Duration: 2.5 weeks, 100 hours in March - April 2020
*** Note: Speculative accessibility project, no affiliation with the non-profit ***

BC Blind Sports Accessibility

Prologue: I pitched the redesign project when I just started learning web design 12 years ago but forgo for the project management scope because I was a beginner. Self-aware of where I am now, plus my past interaction with the non-profit, I took responsibility to design for ethical design.

BC Blind Sports & Recreation Association (BCBSRA) is a provincial chapter of Alliance for Equality of Blind Canadians (AEBC). They offer programs and sports to those who are blind or partially sighted. The not-for-profit organization is funded by the province and CanadaHelps.

BCBSRA’s online website needs to be refreshed and reflect the needs of the website’s users. These users include the visually impaired or blind, their family and friends, volunteers, sports coaches, and partners of the association. Also, the update would create more credibility and shows that the organization is changing with the times, which may result in more donations from the public.

Problem:

Accessible inclusive design is not fully met without the proper usability test with the end-users.

Scope and Constraints:

The scope included user research, planning website layout, designing the UI, usability testing, and making changes from analyses. There were time constraints to produce a responsive website in approximately 2.5 weeks or approximately 100 hours. The user recruitment and remote usability testing phase resulted in a shift in the research plan and priorities. The scope was large as it tackled the idea of accessibility and inclusion for ethical design.

Challenges Faced:

It was a challenge finding the right group of individuals to test the website, so simulated testing was completed. Simulated testing involved selecting individuals with poor vision (i.e., requiring corrective lenses) to test the website. These individuals represented the visually impaired users navigating the web. Also, I was unfamiliar with simulating remote user testing. Specifically, under a low vision environment, with or without assistive technology. There was a steep learning curve with this aspect of the scope.

Research Definition

I had three research goals for the website refresh. The main goal was to understand what individuals with vision problems want, need, and desire from the site. There weren’t many candidates at hand during the COVID-19 shutdown. This resulted in focusing on my secondary goal of determining ways to increase membership enrollment, volunteering, and donations. The third goal was to get the general public interested in the paralympic sport, goalball.

I changed the user research from individuals with vision problems to individuals with poor vision. I did one-on-one interviews and tried to categorize their experience under three key topics:

  1. Vision problem
  2. Physical activity (e.g., individual or team sports)
  3. Volunteering
Research questioning was completed using these categories instead of a non-connected story method because BCBSRA’s primary need and focus are in these areas.

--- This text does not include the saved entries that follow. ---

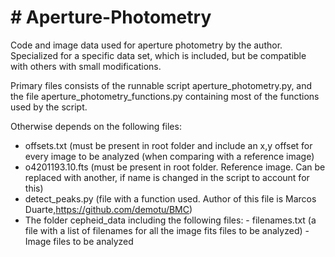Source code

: # # Aperture-Photometry
Code and image data used for aperture photometry by the author. Specialized for a specific data set, which is included, but
be compatible with others with small modifications.

Primary files consists of the runnable script aperture_photometry.py, and the file aperture_photometry_functions.py containing
most of the functions used by the script.

Otherwise depends on the following files:
- offsets.txt (must be present in root folder and include an x,y offset for every image to be analyzed (when comparing with
   a reference image)
- o4201193.10.fts (must be present in root folder. Reference image. Can be replaced with another, if name is changed in the
     script to account for this)
- detect_peaks.py (file with a function used. Author of this file is Marcos Duarte,https://github.com/demotu/BMC)
- The folder cepheid_data including the following files:
        - filenames.txt (a file with a list of filenames for all the image fits files to be analyzed)
        - Image files to be analyzed
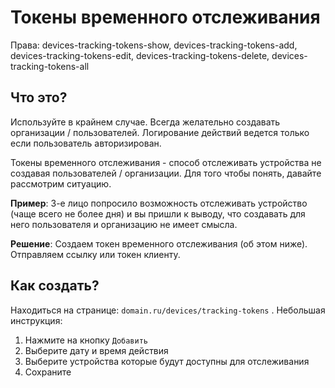 
# Токены временного отслеживания

<div class="hint warning mt-6">
  Права: devices-tracking-tokens-show, devices-tracking-tokens-add, devices-tracking-tokens-edit, devices-tracking-tokens-delete, devices-tracking-tokens-all
</div>

## Что это?

<div class="hint info">
Используйте в крайнем случае. Всегда желательно создавать организации / пользователей. Логирование действий ведется только если пользователь авторизирован.
</div>

Токены временного отслеживания - способ отслеживать устройства не создавая пользователей  / организации. Для того чтобы понять, давайте рассмотрим ситуацию.

**Пример**: 3-е лицо попросило возможность отслеживать устройство (чаще всего не более дня) и вы пришли к выводу, что создавать для него пользователя и организацию не имеет смысла.

**Решение**:  Создаем токен временного отслеживания (об этом ниже). Отправляем ссылку или токен клиенту.

## Как создать?

Находиться на странице: `domain.ru/devices/tracking-tokens` . Небольшая инструкция:

1. Нажмите на кнопку `Добавить`&#x20;
2. Выберите дату и время действия&#x20;
3. Выберите устройства которые будут доступны для отслеживания
4. Сохраните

I did not divulge the name of the non-profit organization to the users I researched as they were part of my pool of candidates for UI usability testing.

After refocusing, I established the preliminary target audience and completed the competitor SWOT analysis, minus the “opportunities” and “threats” elements. This resulted in two personas, caregiver archetype, and mid-life health crisis archetype. Because being profitable is not a goal of non-profit organizations, I decided my focus was not to compete against other non-profits. However, I will use other non-profits as a model to improve BCBSRA’s outdated website design and self-marketing.

Hypothesized Target Users:

BBS Target Audience

Cross SWOT (Minus O and T)
for Competitive Analysis
BBS Strengths and Weaknesses

Meet Mrs. Caregiver
BBS Persona 1

Meet Mr. Health Changer
BBS Persona 2

Solution Planning

Low-fidelity Hand Sketches of 4 Desktop Pages

BBS Low Fidelity Sketches

When I was planning the solution, I did a lot of secondary research for accessibility, such as choosing the right typography and spacing. I also gathered feedback from other designers on how to go about creating a plan, especially for remote usability testing. My initial idea was to set the colour palette of black, white, and grey for contrast in readability, and make the site more usable overall. Also, I thought the brand logo redesign needed to use the human running shape, similar to Canadian Blind Sports or Olympic sporting logos. I discovered similar associations used braille in their wordmarks on the web and wondered if that is a standard I should aim for.

Concept Sitemap:
BBS Concept Sitemap

High Fidelity Wireframes with Interactions Prepped to Pass on to the Developer

BBS High Fidelity Wireframes

Solution Execution

Moodboard & Logo Exploration:

BBS Moodboard

BBS Logo Exploration

For the brand refresh, I came up with three sketch concepts:

  • Simple wordmark
  • Tree bark
  • Abstract strength

I explored the three concepts along with three different sets of typography that I had chosen. My experimentation allowed me the opportunity to apply visual degradation to brand wordmark. From that point on, I knew what my interface strategy should be: Tell the story that any vision problem is just black, white, or shades of grey. The major art direction encompassed this strategy, while the colour direction of minor art was kept to a minimum.

I revisited my initial website concept sketches and decided to reshift the UI elements needed on the site. One element was the three-part masonry mosaic gallery for the homepage. I found the grid to be too perfect. Instead, I used an asymmetrical gallery grid to demonstrate the imperfections about the topic of the website. This was a deliberate art direction to show sighted people design under a magnified view. I wanted to use the maxi typography with an imperfect asymmetrical blown off-grid as a statement. The entire site overall used the broken asymmetrical look.

From there, I moved on to creating the membership and donation forms. I incorporated Google Material Design's VUI for form accessibility. I encountered a colour contrast issue due to my design elements having varying opacity and the Stark plugin not operating on my computer. To solve these issues, I went to the old school developer way and plugged the CSS RGBA colours into Firefox web inspector to test Web Content Accessibility Guidelines (WCAG) AA.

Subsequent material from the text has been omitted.